Dans une interview mise en ligne par L’Express le 27/01/2015, à la question incongrue « On trouve dans votre dictionnaire les entrées "ménages", "bidonnage", "bourrage de crâne", "café du commerce", "connivence"... N’est-ce pas une peinture cruelle de la profession ? » Serge July fait preuve d’un sang-froid peu commun dans sa réponse :
« Splendeurs et misères... Tout cela existe. S’il y a des merveilles, il faut aussi pointer du doigt les ratés et dysfonctionnements. (...) si les problèmes de connivence existent encore, ils ont nettement diminué, contrairement à ce que pensent les théoriciens de la chose. » [Sur quelles enquêtes s’appuie-t-il pour affirmer cela ? Nous serions curieux de connaître ses données sur l’évolution dans les médias des CRAC (Connivences, Renvois d’Ascenseur, Copinages).]
« Développée par Pierre Bourdieu et Serge Halimi à partir de 1994, cette thèse est abusive. » [De quelle thèse parle t-il ?]
« C’est justement entre 1990 et 1996 qu’ont éclaté dans la presse la plupart des grandes affaires.

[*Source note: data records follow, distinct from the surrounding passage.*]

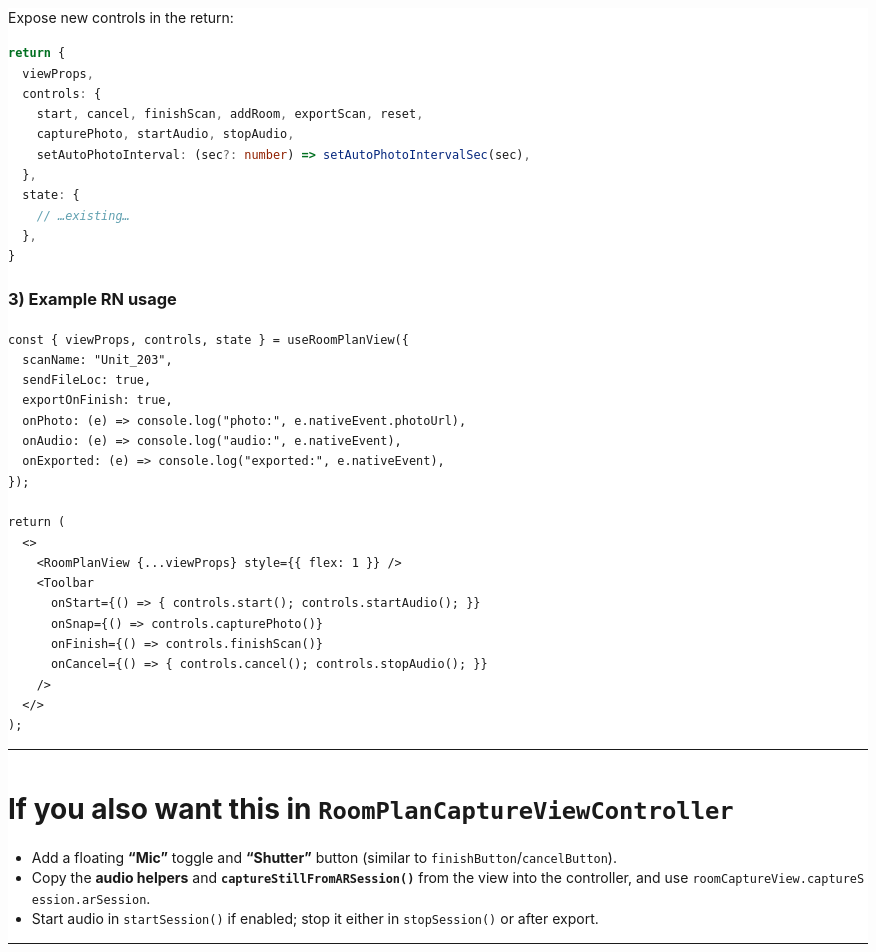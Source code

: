 Expose new controls in the return:

```ts
return {
  viewProps,
  controls: {
    start, cancel, finishScan, addRoom, exportScan, reset,
    capturePhoto, startAudio, stopAudio,
    setAutoPhotoInterval: (sec?: number) => setAutoPhotoIntervalSec(sec),
  },
  state: {
    // …existing…
  },
}
```

### 3) Example RN usage

```tsx
const { viewProps, controls, state } = useRoomPlanView({
  scanName: "Unit_203",
  sendFileLoc: true,
  exportOnFinish: true,
  onPhoto: (e) => console.log("photo:", e.nativeEvent.photoUrl),
  onAudio: (e) => console.log("audio:", e.nativeEvent),
  onExported: (e) => console.log("exported:", e.nativeEvent),
});

return (
  <>
    <RoomPlanView {...viewProps} style={{ flex: 1 }} />
    <Toolbar
      onStart={() => { controls.start(); controls.startAudio(); }}
      onSnap={() => controls.capturePhoto()}
      onFinish={() => controls.finishScan()}
      onCancel={() => { controls.cancel(); controls.stopAudio(); }}
    />
  </>
);
```

---

# If you also want this in `RoomPlanCaptureViewController`

* Add a floating **“Mic”** toggle and **“Shutter”** button (similar to `finishButton`/`cancelButton`).
* Copy the **audio helpers** and **`captureStillFromARSession()`** from the view into the controller, and use `roomCaptureView.captureSession.arSession`.
* Start audio in `startSession()` if enabled; stop it either in `stopSession()` or after export.

---
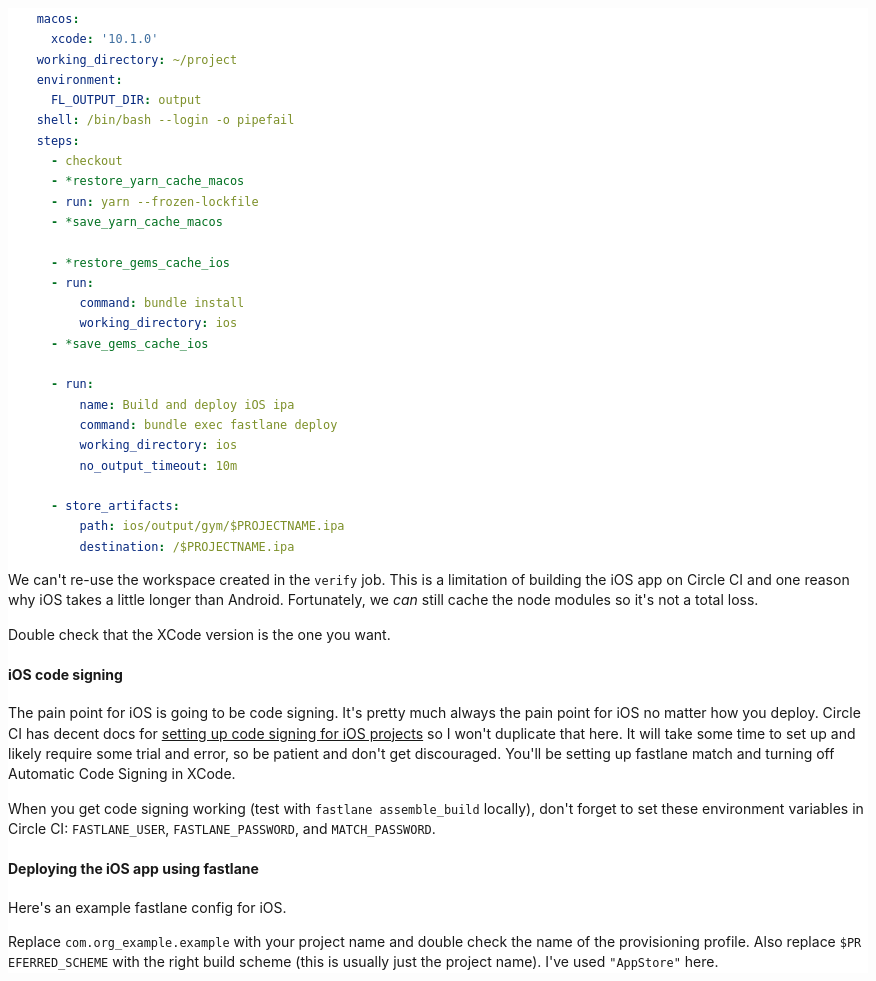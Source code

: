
 ```yml
    macos:
      xcode: '10.1.0'
    working_directory: ~/project
    environment:
      FL_OUTPUT_DIR: output
    shell: /bin/bash --login -o pipefail
    steps:
      - checkout
      - *restore_yarn_cache_macos
      - run: yarn --frozen-lockfile
      - *save_yarn_cache_macos

      - *restore_gems_cache_ios
      - run:
          command: bundle install
          working_directory: ios
      - *save_gems_cache_ios

      - run:
          name: Build and deploy iOS ipa
          command: bundle exec fastlane deploy
          working_directory: ios
          no_output_timeout: 10m

      - store_artifacts:
          path: ios/output/gym/$PROJECTNAME.ipa
          destination: /$PROJECTNAME.ipa
```

We can't re-use the workspace created in the `verify` job. This is a limitation of building the iOS app on Circle CI and one reason why iOS takes a little longer than Android. Fortunately, we _can_ still cache the node modules so it's not a total loss.

Double check that the XCode version is the one you want.

#### iOS code signing

The pain point for iOS is going to be code signing. It's pretty much always the pain point for iOS no matter how you deploy. Circle CI has decent docs for [setting up code signing for iOS projects][circle-code-signing] so I won't duplicate that here. It will take some time to set up and likely require some trial and error, so be patient and don't get discouraged. You'll be setting up fastlane match and turning off Automatic Code Signing in XCode.

When you get code signing working (test with `fastlane assemble_build` locally), don't forget to set these environment variables in Circle CI: `FASTLANE_USER`, `FASTLANE_PASSWORD`, and `MATCH_PASSWORD`.

#### Deploying the iOS app using fastlane

Here's an example fastlane config for iOS.

Replace `com.org_example.example` with your project name and double check the name of the provisioning profile. Also replace `$PREFERRED_SCHEME` with the right build scheme (this is usually just the project name). I've used `"AppStore"` here.


[part-1]: ../Automate-React-Native-Deployment-Part-1/
[semantic-release]: https://github.com/semantic-release/semantic-release
[react-native-version]: https://github.com/stovmascript/react-native-version
[concurrently]: https://github.com/kimmobrunfeldt/concurrently#readme
[precise-commits]: https://github.com/nrwl/precise-commits
[fastlane-docs]: https://docs.fastlane.tools/
[supply-docs]: https://docs.fastlane.tools/getting-started/android/setup/#setting-up-supply
[circle-code-signing]: https://circleci.com/docs/2.0/ios-codesigning
[slack-action]: https://docs.fastlane.tools/actions/slack/#slack
[12-factor]: https://12factor.net/
[android-docs]: https://developer.android.com/studio/publish/app-signing
[bundler]: http://gembundler.com/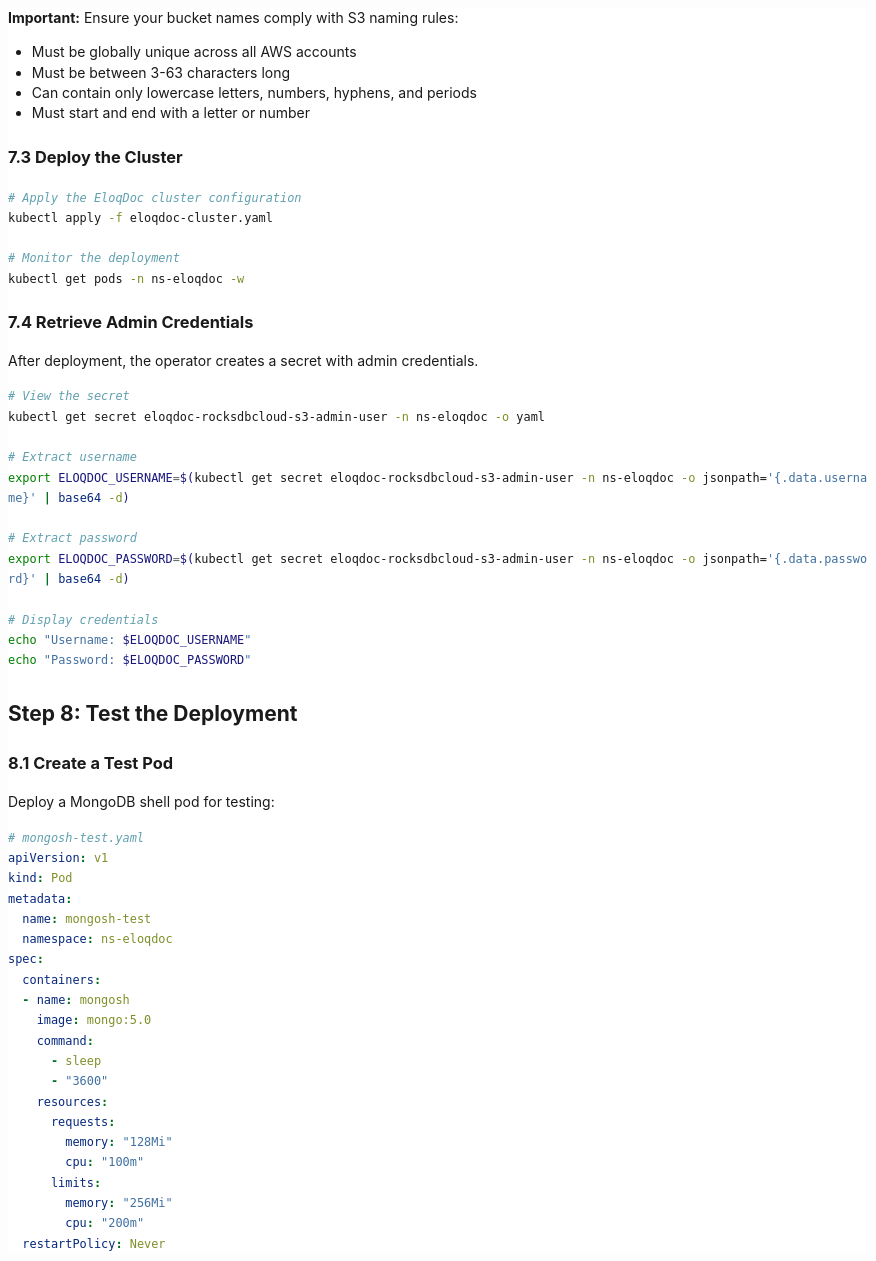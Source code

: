 **Important:** Ensure your bucket names comply with S3 naming rules:
- Must be globally unique across all AWS accounts
- Must be between 3-63 characters long
- Can contain only lowercase letters, numbers, hyphens, and periods
- Must start and end with a letter or number

### 7.3 Deploy the Cluster

```bash
# Apply the EloqDoc cluster configuration
kubectl apply -f eloqdoc-cluster.yaml

# Monitor the deployment
kubectl get pods -n ns-eloqdoc -w
```

### 7.4 Retrieve Admin Credentials

After deployment, the operator creates a secret with admin credentials.

```bash
# View the secret
kubectl get secret eloqdoc-rocksdbcloud-s3-admin-user -n ns-eloqdoc -o yaml

# Extract username
export ELOQDOC_USERNAME=$(kubectl get secret eloqdoc-rocksdbcloud-s3-admin-user -n ns-eloqdoc -o jsonpath='{.data.username}' | base64 -d)

# Extract password
export ELOQDOC_PASSWORD=$(kubectl get secret eloqdoc-rocksdbcloud-s3-admin-user -n ns-eloqdoc -o jsonpath='{.data.password}' | base64 -d)

# Display credentials
echo "Username: $ELOQDOC_USERNAME"
echo "Password: $ELOQDOC_PASSWORD"
```

## Step 8: Test the Deployment

### 8.1 Create a Test Pod

Deploy a MongoDB shell pod for testing:

```yaml
# mongosh-test.yaml
apiVersion: v1
kind: Pod
metadata:
  name: mongosh-test
  namespace: ns-eloqdoc
spec:
  containers:
  - name: mongosh
    image: mongo:5.0
    command:
      - sleep
      - "3600"
    resources:
      requests:
        memory: "128Mi"
        cpu: "100m"
      limits:
        memory: "256Mi"
        cpu: "200m"
  restartPolicy: Never
```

Qu’il s’agisse de celle dite du "sang contaminé", des affaires de financement des partis ou des autres mises en cause de politiques. Si Bourdieu avait dit vrai, jamais ces affaires n’auraient éclos, car elles auraient été étouffées par le pouvoir. Or c’est l’inverse qui s’est passé ». [En quoi la divulgation d’informations sur des « affaires » dans certains secteurs des médias empêche t-elle les CRAC [1] ?]
À la question « À quoi faut-il attribuer la perte de crédibilité des journalistes ? À leur proximité avec les "élites" ? », Serge July montre qu’il n’appartient pas à n’importe quel monde : « Les journalistes constituent déjà, à eux seuls, une élite. » [Serge July surpasse Napoléon se posant la couronne d’empereur sur la tête.]
« Si l’on prenait tous ceux qui, dans la profession, ont été élèves de Sciences po, on s’apercevrait qu’un grand nombre a côtoyé sur les bancs de cette école, ou dans ses alentours, Dominique de Villepin, Emmanuel Macron, Michel Sapin, Jean-Pierre Jouyet ou François Hollande. Ils les tutoient donc depuis qu’ils ont 20 ans ». [Serge July est savoureux et (volontairement ?) aveugle : alors qu’à la question précédente il assène sans preuve que les problèmes de connivence ont nettement diminué, il livre maintenant le début du commencement d’une esquisse de l’explication des liens entre les dominants des différents espaces du monde social : la fréquentation des mêmes écoles du pouvoir.]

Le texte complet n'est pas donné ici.